Reagan turns in his grave, contented (at least) that Nancy is again nearby.

Historians and culture warriors needn’t look far to see the hollow cynicism of the left-coast encapsulated in that totem: the golden statuette snatched from one group of woe-is-me elites and handed over to the pandered-to hyper-entitled identity group du jour. If the bestowal and confiscation of the coveted prize doesn’t strike us a revenge-fan-fiction-short of the Democrat nominating process, then the value of activist twenty-first century art is lost on us. And, still, depending upon the poll, Hollywood is still more popular among Hollywood junkies than Congress is among them.

But, Ryan Gosling, though. If only he were black, bullied, and gay.
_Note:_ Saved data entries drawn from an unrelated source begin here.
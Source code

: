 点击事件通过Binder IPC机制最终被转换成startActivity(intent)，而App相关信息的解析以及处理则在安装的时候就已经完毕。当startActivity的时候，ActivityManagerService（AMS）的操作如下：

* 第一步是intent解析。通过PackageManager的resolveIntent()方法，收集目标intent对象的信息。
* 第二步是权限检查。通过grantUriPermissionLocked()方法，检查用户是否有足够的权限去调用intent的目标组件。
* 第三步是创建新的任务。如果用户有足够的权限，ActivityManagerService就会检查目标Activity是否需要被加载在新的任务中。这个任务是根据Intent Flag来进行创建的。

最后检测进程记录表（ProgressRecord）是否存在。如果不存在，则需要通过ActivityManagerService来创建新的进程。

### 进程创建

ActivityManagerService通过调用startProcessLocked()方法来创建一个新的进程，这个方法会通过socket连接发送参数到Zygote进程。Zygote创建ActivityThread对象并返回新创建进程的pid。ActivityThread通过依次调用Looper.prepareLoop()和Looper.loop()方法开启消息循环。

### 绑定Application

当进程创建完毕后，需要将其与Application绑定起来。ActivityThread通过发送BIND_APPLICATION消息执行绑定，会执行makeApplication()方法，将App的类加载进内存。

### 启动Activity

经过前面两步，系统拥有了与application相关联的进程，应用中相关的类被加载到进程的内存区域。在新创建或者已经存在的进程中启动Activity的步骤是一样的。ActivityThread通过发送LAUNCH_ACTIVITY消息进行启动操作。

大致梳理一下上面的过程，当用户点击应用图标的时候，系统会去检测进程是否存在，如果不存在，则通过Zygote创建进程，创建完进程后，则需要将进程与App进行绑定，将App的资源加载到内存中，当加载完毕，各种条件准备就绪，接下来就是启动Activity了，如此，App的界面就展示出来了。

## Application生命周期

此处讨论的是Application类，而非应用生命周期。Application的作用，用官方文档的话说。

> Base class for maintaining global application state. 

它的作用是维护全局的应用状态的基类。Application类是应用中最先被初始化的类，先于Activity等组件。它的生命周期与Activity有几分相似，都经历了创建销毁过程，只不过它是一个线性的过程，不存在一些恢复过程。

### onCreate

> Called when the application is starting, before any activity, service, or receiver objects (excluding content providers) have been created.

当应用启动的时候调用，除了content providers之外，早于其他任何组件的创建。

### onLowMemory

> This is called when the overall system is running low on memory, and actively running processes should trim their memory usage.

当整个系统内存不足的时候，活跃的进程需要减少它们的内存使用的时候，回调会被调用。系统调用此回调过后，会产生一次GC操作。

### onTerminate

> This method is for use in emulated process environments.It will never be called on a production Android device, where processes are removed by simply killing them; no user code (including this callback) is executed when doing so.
People in the cities cheered as the wrongs of last year were righted, and dramatically so. Two auditors were fired, after all, and the midnight shenanigans on awards shows mattered again. None of this, to be clear, changes the fact that the rigged Democrat nominating process helped put Trump in office. None of this, to be clear, changes the fact that LaLa Land was thoroughly endearing to old school gays whose hearts are buoyed by a traditional, romping musical featuring Disneyesque sequences and former Disney stars. If it weren’t so Orwellian, perhaps we’d call it Dickensian. Frankly, Animal Farm is better than 1984. Both, in 2017, are more relevant than Oliver Twist.

Clinton Democrats of 1996 are the Ryan Republicans of 2017. Old school, musical-loving gays are like today’s closeted Republicans who haven’t changed a bit even as the world changed around them.
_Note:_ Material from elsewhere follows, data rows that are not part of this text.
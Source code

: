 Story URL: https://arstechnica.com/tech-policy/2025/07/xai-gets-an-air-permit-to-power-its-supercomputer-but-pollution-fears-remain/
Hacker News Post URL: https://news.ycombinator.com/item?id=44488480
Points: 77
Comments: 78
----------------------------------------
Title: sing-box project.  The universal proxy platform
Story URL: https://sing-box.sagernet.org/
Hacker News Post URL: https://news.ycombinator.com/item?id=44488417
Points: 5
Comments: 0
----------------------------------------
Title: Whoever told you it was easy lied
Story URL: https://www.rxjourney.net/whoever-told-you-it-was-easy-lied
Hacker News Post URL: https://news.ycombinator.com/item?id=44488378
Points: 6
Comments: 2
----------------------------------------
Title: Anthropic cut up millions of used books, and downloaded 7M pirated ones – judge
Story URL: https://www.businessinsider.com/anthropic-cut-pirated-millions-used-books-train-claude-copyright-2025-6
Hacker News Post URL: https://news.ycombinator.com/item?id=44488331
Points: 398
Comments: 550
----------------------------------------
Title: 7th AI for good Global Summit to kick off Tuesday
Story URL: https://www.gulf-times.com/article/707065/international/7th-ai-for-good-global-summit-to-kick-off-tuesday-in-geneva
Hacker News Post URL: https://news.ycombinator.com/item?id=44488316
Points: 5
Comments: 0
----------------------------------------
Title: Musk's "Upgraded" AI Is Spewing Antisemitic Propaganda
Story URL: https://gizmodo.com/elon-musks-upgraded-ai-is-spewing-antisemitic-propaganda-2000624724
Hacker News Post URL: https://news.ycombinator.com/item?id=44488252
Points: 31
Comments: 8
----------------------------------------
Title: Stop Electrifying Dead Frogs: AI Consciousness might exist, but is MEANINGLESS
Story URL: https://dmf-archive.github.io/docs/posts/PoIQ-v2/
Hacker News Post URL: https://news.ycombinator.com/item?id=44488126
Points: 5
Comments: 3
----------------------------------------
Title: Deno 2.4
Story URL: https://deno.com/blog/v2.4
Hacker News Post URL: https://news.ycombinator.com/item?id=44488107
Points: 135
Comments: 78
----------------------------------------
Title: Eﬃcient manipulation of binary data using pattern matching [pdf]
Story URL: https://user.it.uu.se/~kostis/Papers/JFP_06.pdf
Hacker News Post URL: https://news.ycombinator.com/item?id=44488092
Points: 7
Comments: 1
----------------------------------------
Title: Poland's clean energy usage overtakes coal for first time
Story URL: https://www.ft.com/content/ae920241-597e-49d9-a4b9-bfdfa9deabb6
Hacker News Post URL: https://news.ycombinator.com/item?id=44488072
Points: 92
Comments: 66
If it weren’t so sad, it’d be comical. Ruling in one hundred forty character increments, the inarticulate POTUS reduces our attention span to weird abbreviations and condensed post-punctuation spacing. And, yet, Republicans follow the promises of glitter in the form of tax cuts and stimulus as a justification to look the other way on those tweets: odd personal attacks on everybody from Rosie O to Barry O.

But, ultimately, the fault for the predicament we’re collectively in doesn’t lie with the Republicans who did what Republicans do: win.
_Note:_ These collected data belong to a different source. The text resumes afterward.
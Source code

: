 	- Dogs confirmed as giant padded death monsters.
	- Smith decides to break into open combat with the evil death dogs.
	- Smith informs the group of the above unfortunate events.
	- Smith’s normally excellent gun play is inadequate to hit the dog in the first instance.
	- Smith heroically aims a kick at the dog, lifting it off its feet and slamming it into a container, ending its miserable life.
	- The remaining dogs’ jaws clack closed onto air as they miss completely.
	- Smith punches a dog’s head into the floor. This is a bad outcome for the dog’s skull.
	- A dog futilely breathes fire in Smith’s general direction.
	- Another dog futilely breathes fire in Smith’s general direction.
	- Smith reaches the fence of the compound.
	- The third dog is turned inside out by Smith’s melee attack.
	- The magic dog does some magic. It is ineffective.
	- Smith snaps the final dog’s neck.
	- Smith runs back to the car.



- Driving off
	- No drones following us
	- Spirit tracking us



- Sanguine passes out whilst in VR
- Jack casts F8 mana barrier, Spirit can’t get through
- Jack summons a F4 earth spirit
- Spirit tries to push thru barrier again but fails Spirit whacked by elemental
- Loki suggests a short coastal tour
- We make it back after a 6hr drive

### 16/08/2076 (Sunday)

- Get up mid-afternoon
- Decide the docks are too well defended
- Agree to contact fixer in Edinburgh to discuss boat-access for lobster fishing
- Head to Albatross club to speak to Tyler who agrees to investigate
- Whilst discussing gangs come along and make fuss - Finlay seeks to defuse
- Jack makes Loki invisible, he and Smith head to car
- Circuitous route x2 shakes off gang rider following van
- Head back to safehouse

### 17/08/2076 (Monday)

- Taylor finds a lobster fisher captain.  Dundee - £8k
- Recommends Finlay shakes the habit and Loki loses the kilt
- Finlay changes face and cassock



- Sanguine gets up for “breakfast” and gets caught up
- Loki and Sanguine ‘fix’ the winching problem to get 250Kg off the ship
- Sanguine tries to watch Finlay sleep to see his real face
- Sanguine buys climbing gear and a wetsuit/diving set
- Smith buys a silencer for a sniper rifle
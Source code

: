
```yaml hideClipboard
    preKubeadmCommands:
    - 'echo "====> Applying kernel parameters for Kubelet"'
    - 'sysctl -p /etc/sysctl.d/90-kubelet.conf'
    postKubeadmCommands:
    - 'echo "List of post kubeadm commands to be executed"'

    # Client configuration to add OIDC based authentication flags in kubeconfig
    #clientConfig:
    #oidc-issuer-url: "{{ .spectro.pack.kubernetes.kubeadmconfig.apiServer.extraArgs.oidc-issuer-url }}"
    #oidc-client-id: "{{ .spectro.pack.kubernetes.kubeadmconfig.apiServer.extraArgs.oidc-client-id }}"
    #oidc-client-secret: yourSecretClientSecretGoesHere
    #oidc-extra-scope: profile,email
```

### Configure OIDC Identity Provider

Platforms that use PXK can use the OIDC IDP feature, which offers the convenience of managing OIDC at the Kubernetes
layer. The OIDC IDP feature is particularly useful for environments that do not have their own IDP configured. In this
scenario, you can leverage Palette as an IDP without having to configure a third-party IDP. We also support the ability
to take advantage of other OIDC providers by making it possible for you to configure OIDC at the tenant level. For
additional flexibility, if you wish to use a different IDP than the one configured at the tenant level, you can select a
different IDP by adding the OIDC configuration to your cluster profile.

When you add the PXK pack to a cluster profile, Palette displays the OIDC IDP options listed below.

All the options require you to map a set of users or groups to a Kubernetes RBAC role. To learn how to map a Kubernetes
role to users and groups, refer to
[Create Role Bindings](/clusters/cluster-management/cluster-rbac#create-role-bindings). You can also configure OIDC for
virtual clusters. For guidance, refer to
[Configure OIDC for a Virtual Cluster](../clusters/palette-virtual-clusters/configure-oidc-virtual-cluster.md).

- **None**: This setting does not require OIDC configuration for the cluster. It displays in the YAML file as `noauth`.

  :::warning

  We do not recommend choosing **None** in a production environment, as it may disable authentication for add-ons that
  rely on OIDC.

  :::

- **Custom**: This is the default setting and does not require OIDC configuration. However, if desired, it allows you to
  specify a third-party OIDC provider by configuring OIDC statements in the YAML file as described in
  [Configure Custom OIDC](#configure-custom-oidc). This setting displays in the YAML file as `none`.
Winning, for Republicans, used to be nothing more than preserving the status-quo.

The fault lies in that totem poll that keeps picking and pushing the wrong winners: LaLa Land and Hillary. Frankly, though, the real winners are no better.

So, here’s Republicans’ best kept secret. They are only successful in bringing about prosperity and optimism when they have a worthy foil in the form of Democrats. Republicans need Democrats to keep them honest, to raise up the issues that need solving so they can solve them: healthcare, unfair brown incarceration, the chasm between the top and bottom one-percents. Republicans need Democrats to do their jobs like A child needs a blanket, like a trapeze artist needs a safety net, like Charlie Brown needs Lucy to hold the football. And yet, the Democrats have reached deep into academia to reinvent the issues that they wish to solve with the same failed policies that have dragged America into a cynical malaise. Like most things academic, they look good on paper and sound good in echo chambers. To the rest of America, outside of Hollywood, Cambridge, Castro, and Orlando—in the great flyover underbelly of heretofore forgotten America—the moving goalposts around race, sexual identity, and gender have rendered rational discourse untenable. We are forced into ridiculous arguments about Oxford commas and urinals.

Democrats keep making good, hard-working, dismissed, voting people feel stupid because they haven’t read the latest obscure treatise on…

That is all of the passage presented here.